As the Greeks set sail to break the Persian encirclement, in Chapter Seven “From Phaleron to Salamis,” the people of import are the faceless rowers and their often nameless captains. Tetramnestus King of Sidon is one we do know, a favorite of Xerxes, utterly loyal in contrast to the Ionians and Egyptians — for the Persians, trustworthiness and competence often turned out to be inversely proportional in the battle. This was not purely an affair between Persians and Greeks; there were as many Greeks fighting for Persia as for Greece (the victorious Greeks will deal with them later), and the “Persians” were a motley multi-cultural collection of Medes, Iranians, Cilicians, Ionians, Egyptians, etc., with wildly differing skills and motivations. Much is made here of the contest between the Phoenicians and the Greeks for mastery of the sea, a point sometimes lost in the traditional Greco-Persian accounts. The Greek naval victory marks the ascendance of the Greeks over the Phoenicians, and the demoralization of the Persian navy followed the defeat of the Phoenicians.

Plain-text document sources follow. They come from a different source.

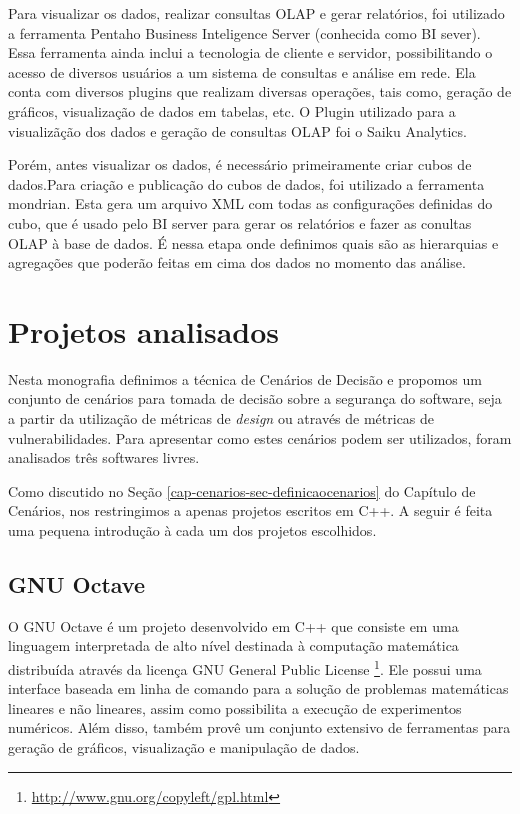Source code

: Para visualizar os dados, realizar consultas OLAP e gerar relatórios, foi utilizado a ferramenta Pentaho Business Inteligence Server (conhecida como BI sever). Essa ferramenta ainda inclui a tecnologia de cliente e servidor, possibilitando o acesso de diversos usuários a um sistema de consultas e análise em rede. Ela conta com diversos plugins que realizam diversas operações, tais como, geração de gráficos, visualização de dados em tabelas, etc. O Plugin utilizado para a visualizãção dos dados e geração de consultas OLAP foi o Saiku Analytics.

Porém, antes visualizar os dados, é necessário primeiramente criar cubos de dados.Para criação e publicação do cubos de dados, foi utilizado a ferramenta mondrian. Esta gera um arquivo XML com todas as configurações definidas do cubo, que é usado pelo BI server para gerar os relatórios e fazer as conultas OLAP à base de dados. É nessa etapa onde definimos quais são as hierarquias e agregações que poderão feitas em cima dos dados no momento das análise.



\section{Projetos analisados}
\label{cap-projects}

Nesta monografia definimos a técnica de Cenários de Decisão e propomos um conjunto de cenários para tomada de decisão sobre a segurança do software, seja a partir da utilização de métricas de \emph{design} ou através de métricas de vulnerabilidades. Para apresentar como estes cenários podem ser utilizados, foram analisados três softwares livres. 

Como discutido no Seção \ref{cap-cenarios-sec-definicaocenarios} do Capítulo de Cenários, nos restringimos a apenas projetos escritos em C++. A seguir é feita uma pequena introdução à cada um dos projetos escolhidos.

\subsection{GNU Octave}
\label{section-octave}

O GNU Octave é um projeto desenvolvido em C++ que consiste em uma linguagem interpretada de alto nível destinada à computação matemática distribuída através da licença GNU General Public License \footnote{\url{http://www.gnu.org/copyleft/gpl.html}}. Ele possui uma interface baseada em linha de comando para a solução de problemas matemáticas lineares e não lineares, assim como possibilita a execução de experimentos numéricos. Além disso, também provê um conjunto extensivo de ferramentas para geração de gráficos, visualização e manipulação de dados.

In Chapter Eight, “Salamis,” Aeschylus goes back to war, ten years after Marathon, now fighting in a unified Greek force. Strauss emphasizes the fleeting unification of the Greeks: with the news that the Persians were approaching, “suddenly, there were no more Athenians, no more Spartans, no more Corinthians. There were only Greeks.” The character sketch here is one of the Greek sailors as well as their ships. The democracy in Athens still had divisions among its military personnel — as among its citizens — and military commanders had to pay “homage to the martial tradition of the Greek people. They also reminded the marines, at least symbolically, that they were elite troops” (150-51). Strauss does well to project these internal faults lines within the Greeks and the temporary nature of the Greek unification achieved by Themistocles.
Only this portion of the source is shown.